Freitag, 16. April 2010

Island: Wenn sich Pläne im Rauch auflösen


Island - Der Ausbruch des Vulkans Eyjafjallajökull auf Island führt, wie bekannt, zu zahlreichen Flugausfällen und europaweitem Chaos auf etlichen Flughäfen. Auch die Vorbereitungen für den Eurovision Song Contest sind durch die Beeinträchtigungen im Flugverkehr betroffen.

So reisen derzeit drei Journalisten quer durch Europa um Material für die 35sekündigen Video-Postkarten vor den einzelnen Beiträgen zu drehen. Insbesondere Leif Hatland, der auch schon in Berlin gedreht hat, ist davon betroffen. "Wir haben das letzte Busticket von Kopenhagen nach Stockholm organisieren können.

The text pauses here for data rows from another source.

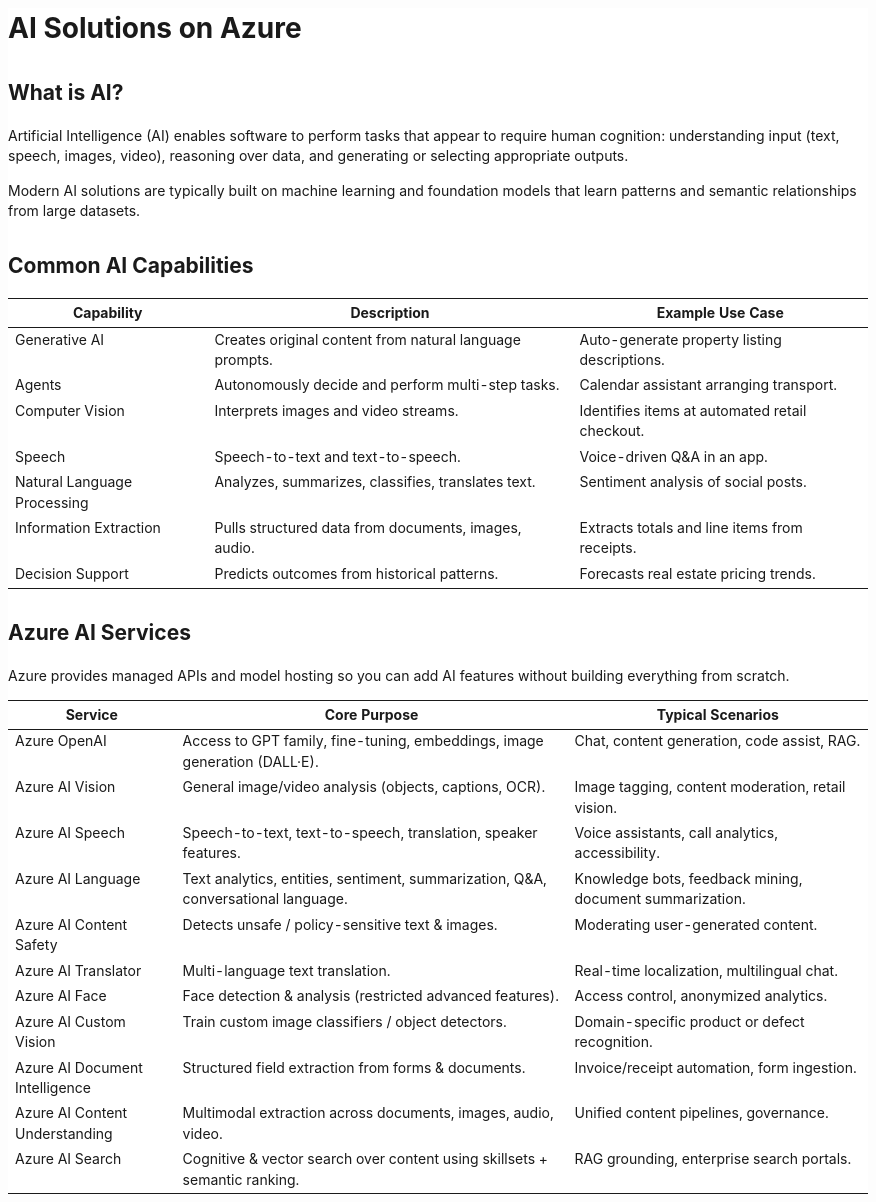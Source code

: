 # AI Solutions on Azure

## What is AI?
Artificial Intelligence (AI) enables software to perform tasks that appear to require human cognition: understanding input (text, speech, images, video), reasoning over data, and generating or selecting appropriate outputs.

Modern AI solutions are typically built on machine learning and foundation models that learn patterns and semantic relationships from large datasets.

## Common AI Capabilities

| Capability | Description | Example Use Case |
|-----------|-------------|------------------|
| Generative AI | Creates original content from natural language prompts. | Auto-generate property listing descriptions. |
| Agents | Autonomously decide and perform multi-step tasks. | Calendar assistant arranging transport. |
| Computer Vision | Interprets images and video streams. | Identifies items at automated retail checkout. |
| Speech | Speech-to-text and text-to-speech. | Voice-driven Q&A in an app. |
| Natural Language Processing | Analyzes, summarizes, classifies, translates text. | Sentiment analysis of social posts. |
| Information Extraction | Pulls structured data from documents, images, audio. | Extracts totals and line items from receipts. |
| Decision Support | Predicts outcomes from historical patterns. | Forecasts real estate pricing trends. |

## Azure AI Services
Azure provides managed APIs and model hosting so you can add AI features without building everything from scratch.

| Service | Core Purpose | Typical Scenarios |
|---------|--------------|-------------------|
| Azure OpenAI | Access to GPT family, fine-tuning, embeddings, image generation (DALL·E). | Chat, content generation, code assist, RAG. |
| Azure AI Vision | General image/video analysis (objects, captions, OCR). | Image tagging, content moderation, retail vision. |
| Azure AI Speech | Speech-to-text, text-to-speech, translation, speaker features. | Voice assistants, call analytics, accessibility. |
| Azure AI Language | Text analytics, entities, sentiment, summarization, Q&A, conversational language. | Knowledge bots, feedback mining, document summarization. |
| Azure AI Content Safety | Detects unsafe / policy-sensitive text & images. | Moderating user-generated content. |
| Azure AI Translator | Multi-language text translation. | Real-time localization, multilingual chat. |
| Azure AI Face | Face detection & analysis (restricted advanced features). | Access control, anonymized analytics. |
| Azure AI Custom Vision | Train custom image classifiers / object detectors. | Domain-specific product or defect recognition. |
| Azure AI Document Intelligence | Structured field extraction from forms & documents. | Invoice/receipt automation, form ingestion. |
| Azure AI Content Understanding | Multimodal extraction across documents, images, audio, video. | Unified content pipelines, governance. |
| Azure AI Search | Cognitive & vector search over content using skillsets + semantic ranking. | RAG grounding, enterprise search portals. |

Von dort geht es danach mit dem Schiff nach Helsinki.", erklärte Hatland.

Weiter: "Nach Helsinki wird es interessant, weil es dann nach London und Dublin geht." Das Produktionsteam muss außerdem auch noch Island bereisen. Das norwegische Fernsehen NRK hält bereits einen Notfallplan bereit, um keine Zeit durch die Störungen im Flugbetrieb zu verlieren. Derzeit laufe noch alles nach Plan.

Die Rauch- und Aschewolke des Eyjafjallajökull führte nach Angaben von Eurocontrol, der Organisation zur Flugsicherung in Europa, zur größten Störung des Luftfahrtverkehrs seit den Anschlägen vom 11. September. Am Abend musste mit dem Münchener Flughafen auch der letzte Großflughafen in Deutschland schließen, bis zum Samstagnachmittag Sonntagmorgen bleibt der Luftraum vorerst gesperrt.